→ Recorded information:
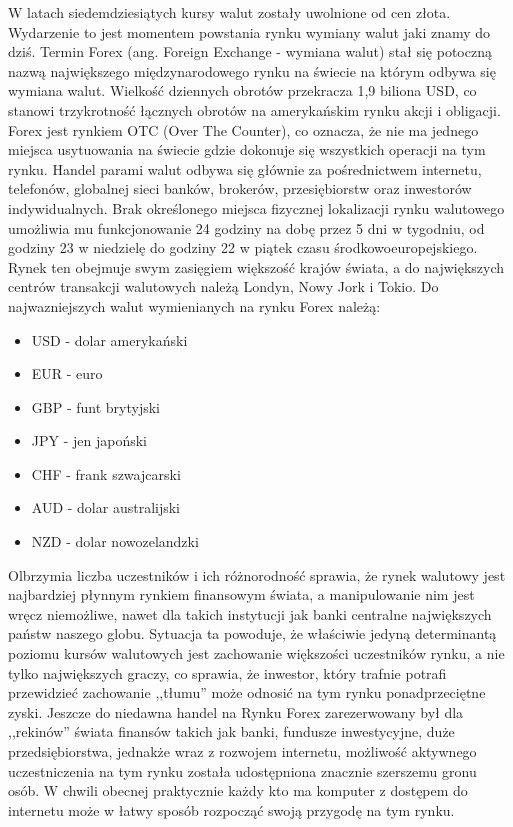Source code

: \documentclass[pdflatex,11pt]{aghdpl}
\begin{document}
W latach siedemdziesiątych kursy walut zostały uwolnione od cen złota. Wydarzenie to jest momentem powstania rynku wymiany walut jaki znamy do dziś. Termin Forex (ang. Foreign Exchange - wymiana walut) stał się potoczną nazwą największego międzynarodowego rynku na świecie na którym odbywa się wymiana walut. Wielkość dziennych obrotów przekracza 1,9 biliona USD, co stanowi trzykrotność łącznych obrotów na amerykańskim rynku akcji i obligacji. Forex jest rynkiem OTC (Over The Counter), co oznacza, że nie ma jednego miejsca usytuowania na świecie gdzie dokonuje się wszystkich operacji na tym rynku. Handel parami walut odbywa się głównie za pośrednictwem internetu, telefonów, globalnej sieci banków, brokerów, przesiębiorstw oraz inwestorów indywidualnych. Brak określonego miejsca fizycznej lokalizacji rynku walutowego umożliwia mu funkcjonowanie 24 godziny na dobę przez 5 dni w tygodniu, od godziny 23 w niedzielę do godziny 22 w piątek czasu środkowoeuropejskiego. Rynek ten obejmuje swym zasięgiem większość krajów świata, a do największych centrów transakcji walutowych należą Londyn, Nowy Jork i Tokio. Do najwazniejszych walut wymienianych na rynku Forex należą:
\begin{itemize}
\item USD - dolar amerykański
\item EUR - euro
\item GBP - funt brytyjski
\item JPY - jen japoński
\item CHF - frank szwajcarski
\item AUD - dolar australijski
\item NZD - dolar nowozelandzki
\end{itemize}

Olbrzymia liczba uczestników i ich różnorodność sprawia, że rynek walutowy jest najbardziej płynnym rynkiem finansowym świata, a manipulowanie nim jest wręcz niemożliwe, nawet dla takich instytucji jak banki centralne największych państw naszego globu. Sytuacja ta powoduje, że właściwie jedyną determinantą poziomu kursów walutowych jest zachowanie większości uczestników rynku, a nie tylko największych graczy, co sprawia, że inwestor, który trafnie potrafi przewidzieć zachowanie ,,tłumu'' może odnosić na tym rynku ponadprzeciętne zyski.
Jeszcze do niedawna handel na Rynku Forex zarezerwowany był dla ,,rekinów'' świata finansów takich jak banki, fundusze inwestycyjne, duże przedsiębiorstwa, jednakże wraz z rozwojem internetu, możliwość aktywnego uczestniczenia na tym rynku została udostępniona znacznie szerszemu gronu osób. W chwili obecnej praktycznie każdy kto ma komputer z dostępem do internetu może w łatwy sposób rozpocząć swoją przygodę na tym rynku.
\end{document}
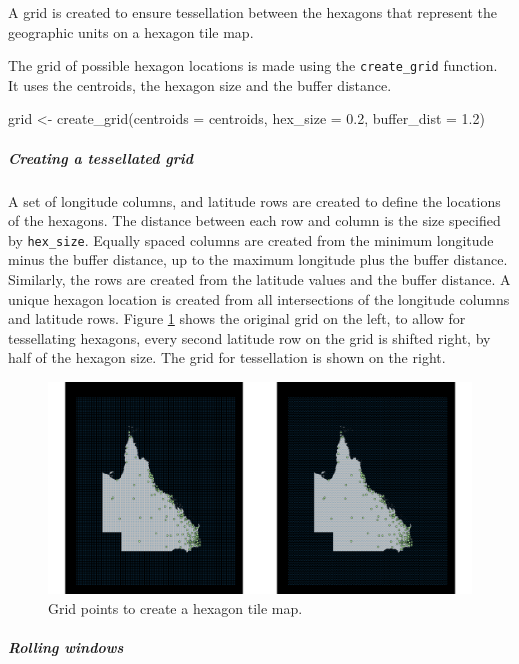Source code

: A grid is created to ensure tessellation between the hexagons that
represent the geographic units on a hexagon tile map.

The grid of possible hexagon locations is made using the
\texttt{create\_grid} function. It uses the centroids, the hexagon size
and the buffer distance.

\begin{Schunk}
\begin{Sinput}
grid <- create_grid(centroids = centroids, hex_size = 0.2, buffer_dist = 1.2)
\end{Sinput}
\end{Schunk}

\hypertarget{creating-a-tessellated-grid}{%
\subparagraph{Creating a tessellated
grid}\label{creating-a-tessellated-grid}}

A set of longitude columns, and latitude rows are created to define the
locations of the hexagons. The distance between each row and column is
the size specified by \texttt{hex\_size}. Equally spaced columns are
created from the minimum longitude minus the buffer distance, up to the
maximum longitude plus the buffer distance. Similarly, the rows are
created from the latitude values and the buffer distance. A unique
hexagon location is created from all intersections of the longitude
columns and latitude rows. Figure \ref{fig:grid2} shows the original
grid on the left, to allow for tessellating hexagons, every second
latitude row on the grid is shifted right, by half of the hexagon size.
The grid for tessellation is shown on the right.

\begin{figure}[h]
\centering
\includegraphics[width=16cm]{figs/2grid.png}
\caption{\label{fig:grid2}Grid points to create a hexagon tile map.}
\end{figure}

\hypertarget{rolling-windows}{%
\subparagraph{Rolling windows}\label{rolling-windows}}

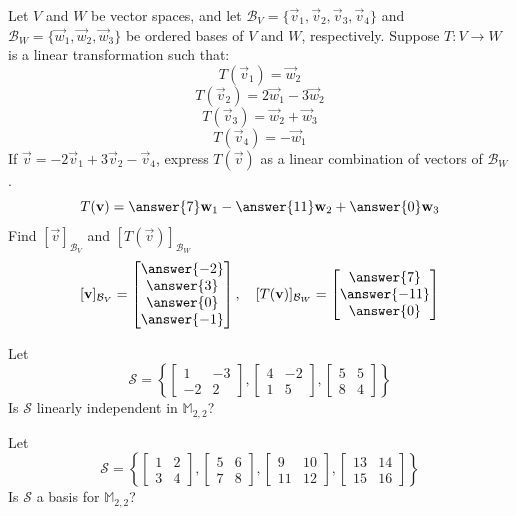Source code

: \documentclass{ximera}
\begin{document}
\begin{problem}\label{prob:lintransandbasis4} Let $V$ and $W$ be vector spaces, and let $\mathcal{B}_V=\{\vec{v}_1, \vec{v}_2, \vec{v}_3, \vec{v}_4\}$ and $\mathcal{B}_W=\{\vec{w}_1,\vec{w}_2, \vec{w}_3\}$ be ordered bases of $V$ and $W$, respectively.  Suppose $T:V\rightarrow W$ is a linear transformation such that: $$T(\vec{v}_1)=\vec{w}_2$$ $$T(\vec{v}_2)=2\vec{w}_1-3\vec{w}_2$$
$$T(\vec{v}_3)=\vec{w}_2+\vec{w}_3$$
$$T(\vec{v}_4)=-\vec{w}_1$$
If $\vec{v}=-2\vec{v}_1+3\vec{v}_2-\vec{v}_4$, express $T(\vec{v})$ as a linear combination of vectors of $\mathcal{B}_W$.
$$T(\vec{v})=\answer{7}\vec{w}_1-\answer{11}\vec{w}_2+\answer{0}\vec{w}_3$$
Find $[\vec{v}]_{\mathcal{B}_V}$ and $[T(\vec{v})]_{\mathcal{B}_{W}}$
$$[\vec{v}]_{\mathcal{B}_V}=\begin{bmatrix}\answer{-2}\\\answer{3}\\\answer{0}\\\answer{-1}\end{bmatrix},\quad [T(\vec{v})]_{\mathcal{B}_{W}}=\begin{bmatrix}\answer{7}\\\answer{-11}\\\answer{0}\end{bmatrix}$$
\end{problem}

\begin{problem}\label{prob:useisoshowlinind}
Let 
$$\mathcal{S}=\left\{\begin{bmatrix}1&-3\\-2&2\end{bmatrix}, \begin{bmatrix}4&-2\\1&5\end{bmatrix}, \begin{bmatrix}5&5\\8&4\end{bmatrix}\right\}$$
Is $\mathcal{S}$ linearly independent in $\mathbb{M}_{2,2}$?  
\end{problem}

\begin{problem}\label{prob:basism22iso}
Let 
$$\mathcal{S}=\left\{\begin{bmatrix}1&2\\3&4\end{bmatrix}, \begin{bmatrix}5&6\\7&8\end{bmatrix}, \begin{bmatrix}9&10\\11&12\end{bmatrix}, \begin{bmatrix}13&14\\15&16\end{bmatrix}\right\}$$
Is $\mathcal{S}$ a basis for $\mathbb{M}_{2,2}$? 
\end{problem}
\end{document}
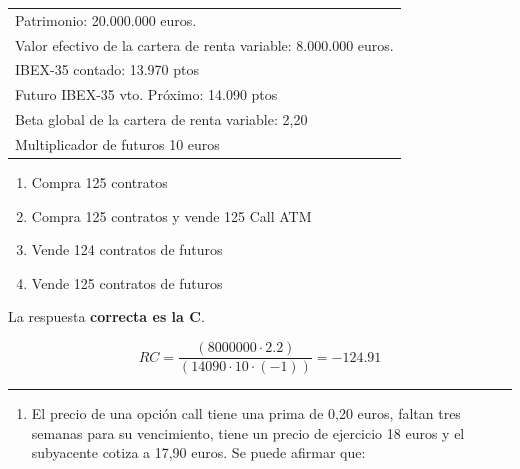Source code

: \documentclass[
  letterpaper,
  DIV=11,
  numbers=noendperiod]{scrreprt}
\providecommand{\tightlist}{%
  \setlength{\itemsep}{0pt}\setlength{\parskip}{0pt}}\usepackage{longtable,booktabs,array}
\begin{document}
\begin{longtable}[]{@{}l@{}}
\toprule()
\endhead
Patrimonio: 20.000.000 euros. \\
Valor efectivo de la cartera de renta variable: 8.000.000 euros. \\
IBEX-35 contado: 13.970 ptos \\
Futuro IBEX-35 vto. Próximo: 14.090 ptos \\
Beta global de la cartera de renta variable: 2,20 \\
Multiplicador de futuros 10 euros \\
\bottomrule()
\end{longtable}

\begin{enumerate}
\def\labelenumi{\alph{enumi})}
\item
  Compra 125 contratos
\item
  Compra 125 contratos y vende 125 Call ATM
\item
  Vende 124 contratos de futuros
\item
  Vende 125 contratos de futuros
\end{enumerate}

\begin{tcolorbox}[enhanced jigsaw, left=2mm, opacityback=0, colback=white, breakable, arc=.35mm, bottomrule=.15mm, rightrule=.15mm, toprule=.15mm, leftrule=.75mm, colframe=quarto-callout-tip-color-frame]
\begin{minipage}[t]{5.5mm}
\textcolor{quarto-callout-tip-color}{\faLightbulb}
\end{minipage}%
\begin{minipage}[t]{\textwidth - 5.5mm}

La respuesta \textbf{correcta es la C}.

\[RC=\frac{\left(8000000\cdot2.2\right)}{\left(14090\cdot10\cdot\left(-1\right)\right)}=-124.91\]

\end{minipage}%
\end{tcolorbox}

\begin{center}\rule{0.5\linewidth}{0.5pt}\end{center}

\begin{enumerate}
\def\labelenumi{\arabic{enumi}.}
\setcounter{enumi}{28}
\tightlist
\item
  El precio de una opción call tiene una prima de 0,20 euros, faltan
  tres semanas para su vencimiento, tiene un precio de ejercicio 18
  euros y el subyacente cotiza a 17,90 euros. Se puede afirmar que:
\end{enumerate}
\end{document}

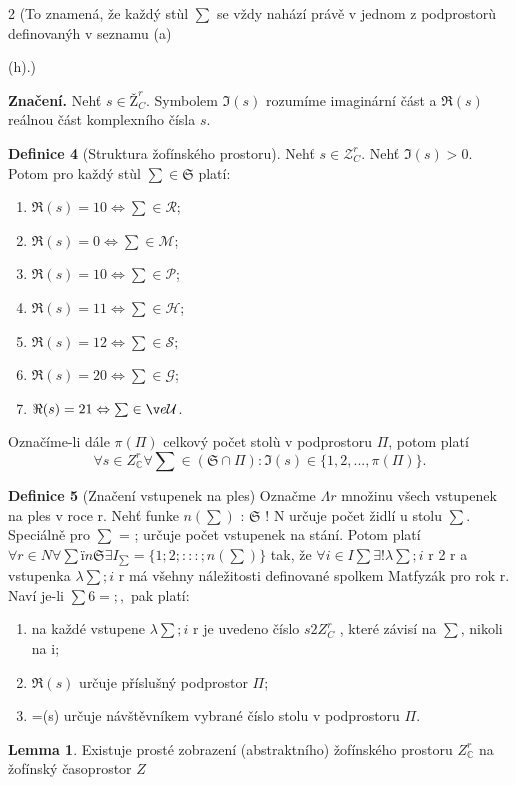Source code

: \documentclass[12pt,a4paper]{article}
\begin{document}
2
(To znamená, že každý stùl $\sum$ se vždy nahází právě v jednom z podprostorù definovanýh
v seznamu (a){(h).)


\textbf{Značení.}
Nehť $s \in Ž^r_C$. Symbolem $\Im(s)$ rozumíme imaginární část a $\Re(s)$ reálnou část
komplexního čísla $s$.


\textbf{Definice 4}
(Struktura žofínského prostoru).
Nehť $s \in \mathcal{Z}^r_C$. Nehť $\Im(s) > 0$. Potom pro
každý stùl $\sum \in \mathfrak{S}$ platí:
\begin{enumerate}
\item $\Re(s) = 10 \Leftrightarrow \sum \in \mathcal{R}$;
\item $\Re(s) = 0 \Leftrightarrow \sum \in \mathcal{M}$;
\item $\Re(s) = 10 \Leftrightarrow \sum \in \mathcal{P}$;
\item $\Re(s) = 11 \Leftrightarrow \sum \in \mathcal{H}$;
\item $\Re(s) = 12 \Leftrightarrow \sum \in \mathcal{S}$;
\item $\Re(s) = 20 \Leftrightarrow \sum \in \mathcal{G}$;
\item $\Re(s) = 21 \Leftrightarrow \sum \ině \mathcal{U}$.
\end{enumerate}
Označíme-li dále $\pi(\Pi)$ celkový počet stolù v podprostoru $\Pi$, potom platí
$$
\forall s \in Z^r_{\mathds{C}} \forall \sum \in (\mathfrak{S} \cap \Pi) : \Im(s) \in \{1, 2, ..., \pi(\Pi)\}.
$$


\textbf{Definice 5}
(Značení vstupenek na ples)
Označme $\Lambda r$ množinu všech vstupenek na ples
v roce r. Nehť funke $n(\sum)$ : $\mathfrak{S}$ ! N určuje počet židlí u stolu $\sum$. Speciálně pro $\sum$ = ;
určuje počet vstupenek na stání. Potom platí
$
\forall r \in N \forall \sum ïn \mathfrak{S} \exists I_{\sum} = \{1; 2; : : : ; n(\sum)\}
$
tak, že 
$
\forall i \in I \sum \exists! \lambda\sum;i
$
r 2 r
a vstupenka $\lambda\sum;i$
r má všehny náležitosti definované spolkem Matfyzák pro rok r. Naví
je-li $\sum 6= ;,$ pak platí:
\begin{enumerate}
\item na každé vstupene $\lambda\sum;i$
r
je uvedeno číslo $s 2 Z^r_C$
, které závisí na $\sum$, nikoli na i;
\item $\Re(s)$ určuje příslušný podprostor $\Pi$;
\item =(s) určuje návštěvníkem vybrané číslo stolu v podprostoru $\Pi$.
\end{enumerate}


\textbf{Lemma 1}. Existuje prosté zobrazení (abstraktního) žofínského prostoru
$Z^r_{\mathds{C}}$ na žofínský
časoprostor $Z$

}
\end{document}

→ Your assignment: Starting from the data above, filter for lines with "minipage" and copy each one.

→ Written response:
\begin{minipage}[t]{5.5mm}
\end{minipage}%
\begin{minipage}[t]{\textwidth - 5.5mm}
\end{minipage}%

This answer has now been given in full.